完璧な人間なんてどこにもいない。あることが出来る人はあることができないのだ。ステ振りをあらゆる能力でマックスにすることは現実不可能である。でもそうした理不尽な採用、理不尽な評価がまかり通っているのが現実だ。さすがに上記のような例は僕が見てきた中でも最悪の例だが、別に採用に公式ルールなんてものはないんだから各企業ごとで千差万別であるのはいうまでもない。

さて、そうした時に重要なのは「自分にとっての、自分の価値」というものを正しく認識することだ。そんな狂ったルールのもとで行われる採用を、何十社も落ちたからといってその当人に人間としての価値が欠けているというわけではない。でもそれを誤認する人がいる。だからこそ自分にとっての自分の価値、みたいなものを認識しておくのは重要なのだ。たとえば僕はなかなか採用が決まらなかったが、それは僕がまったく嘘を言わなかったからだし、そもそも事前準備といったものを何もしない、徒手空拳でいったからだ。

その頃は採用ってものが一定のルールの上で行われていて、内定という勝利条件を満たすために手をうたなければいけないことが、よくわかっていなかった。でもそうした連続して落とされる就職活動の中で、僕は自分の価値を疑ったことは一回もなかった。僕は自分が平均よりはあらゆる仕事をうまくこなす自信があった。だからこそ落とされても「良い人材を逃したなこの企業は。採用システムがダメだな」と思っていたし、今でも自分にとっての自分の価値は変わらないから人に貶められるようなことを言われても「こいつはバカだな」としか思わない。

もちろんそれが自分の思い込みである可能性はある。
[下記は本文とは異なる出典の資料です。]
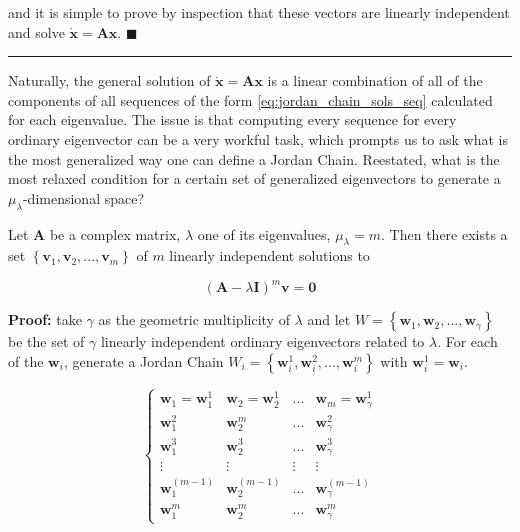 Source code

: 	\noindent and it is simple to prove by inspection that these vectors are linearly independent and solve $\dot{\mathbf{x}} = \mathbf{Ax}$.
\hfill$\blacksquare$
\vspace{5mm}
\hrule
\vspace{5mm} %

	Naturally, the general solution of $\dot{\mathbf{x}} = \mathbf{Ax}$ is a linear combination of all of the components of all sequences of the form \eqref{eq:jordan_chain_sols_seq} calculated for each eigenvalue. The issue is that computing every sequence for every ordinary eigenvector can be a very workful task, which prompts us to ask what is the most generalized way one can define a Jordan Chain. Reestated, what is the most relaxed condition for a certain set of generalized eigenvectors to generate a $\mu_\lambda$-dimensional space?

\begin{theorem} \label{theo:jordan_group} %
	Let $\mathbf{A}$ be a complex matrix, $\lambda$ one of its eigenvalues, $\mu_\lambda = m$. Then there exists a set $\left\{\mathbf{v}_1,\mathbf{v}_2,...,\mathbf{v}_m\right\}$ of $m$ linearly independent solutions to

\begin{equation} \left(\mathbf{A} - \lambda\mathbf{I}\right)^m\mathbf{v} = \mathbf{0} \label{eq:jordain_chain_general_equation} \end{equation}

 \end{theorem}
\textbf{Proof: } take $\gamma$ as the geometric multiplicity of $\lambda$ and let $W = \left\{\mathbf{w}_1,\mathbf{w}_2,...,\mathbf{w}_\gamma\right\}$ be the set of $\gamma$ linearly independent ordinary eigenvectors related to $\lambda$. For each of the $\mathbf{w}_i$, generate a Jordan Chain $W_i = \left\{\mathbf{w}_i^1,\mathbf{w}_i^2,...,\mathbf{w}_i^m\right\}$ with $\mathbf{w}_i^1 = \mathbf{w}_i$.

\begin{equation}
\left\{\begin{array}{cccc}
	\mathbf{w}_1 = \mathbf{w}_1^1 &  \mathbf{w}_2 = \mathbf{w}_2^1 & ... & \mathbf{w}_m = \mathbf{w}_\gamma^1 \\[5mm]
	\mathbf{w}_1^2 & \mathbf{w}_2^{m} & ... & \mathbf{w}_\gamma^{2} \\[5mm]
	\mathbf{w}_1^{3} & \mathbf{w}_2^{3} & ... & \mathbf{w}_\gamma^{3} \\[5mm]
	\vdots & \vdots & \vdots & \vdots \\[5mm]
	\mathbf{w}_1^{(m-1)} & \mathbf{w}_2^{(m-1)} & ... & \mathbf{w}_\gamma^{(m-1)} \\[5mm]
	\mathbf{w}_1^{m} & \mathbf{w}_2^{m} & ... & \mathbf{w}_\gamma^{m}
\end{array}\right. \label{theo:generalized_jordan_chain_list}
\end{equation}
自分が稀代の天才であると思っているわけではない。だからその「自己評価」の際にはなんとかして客観的な指標を持ち込まなければいけない。でもまあ、それだけの話だ。自分とまったく関わりがない、関係のない、他人のいうことを真に受けてふらふらするには人生は短すぎる。ネットでも現実で会う人間関係でもなんでもそうだが、ある特定のものにたいする「自分にとっての価値」をある程度確定させて他人の影響を排除することができるならば、ずいぶん充実すると思う。

また重要なのはネガティブな側面も自覚しておくべきことだ。たとえば僕は自分の書いている記事にたいして素晴らしいなどとは思わない。改善点が山ほどあるし、とても立派ではない。だからそうした自分が既に改善点だと考えていることを他人から言われても「そうだよねえ」としか思わないのである。ブログなんかやっていると叩かれたりすることもあるわけだが、そういう時も自分の記事にたいして、自分なりの確定した評価を持っていれば、自分以外の他人の評価なんて気にすることはないのだ。「ああ、この人はそういうことを思ったのか」と頭をかすめるぐらいである。

ただ──就職活動でもなんでもそうだが「他人の評価を得なければいけない時」というのはある。こういう時は「自分にとっての価値はあることだから」なんていってないで、他人の評価を得られるように路線変更すべきなのはいうまでもない。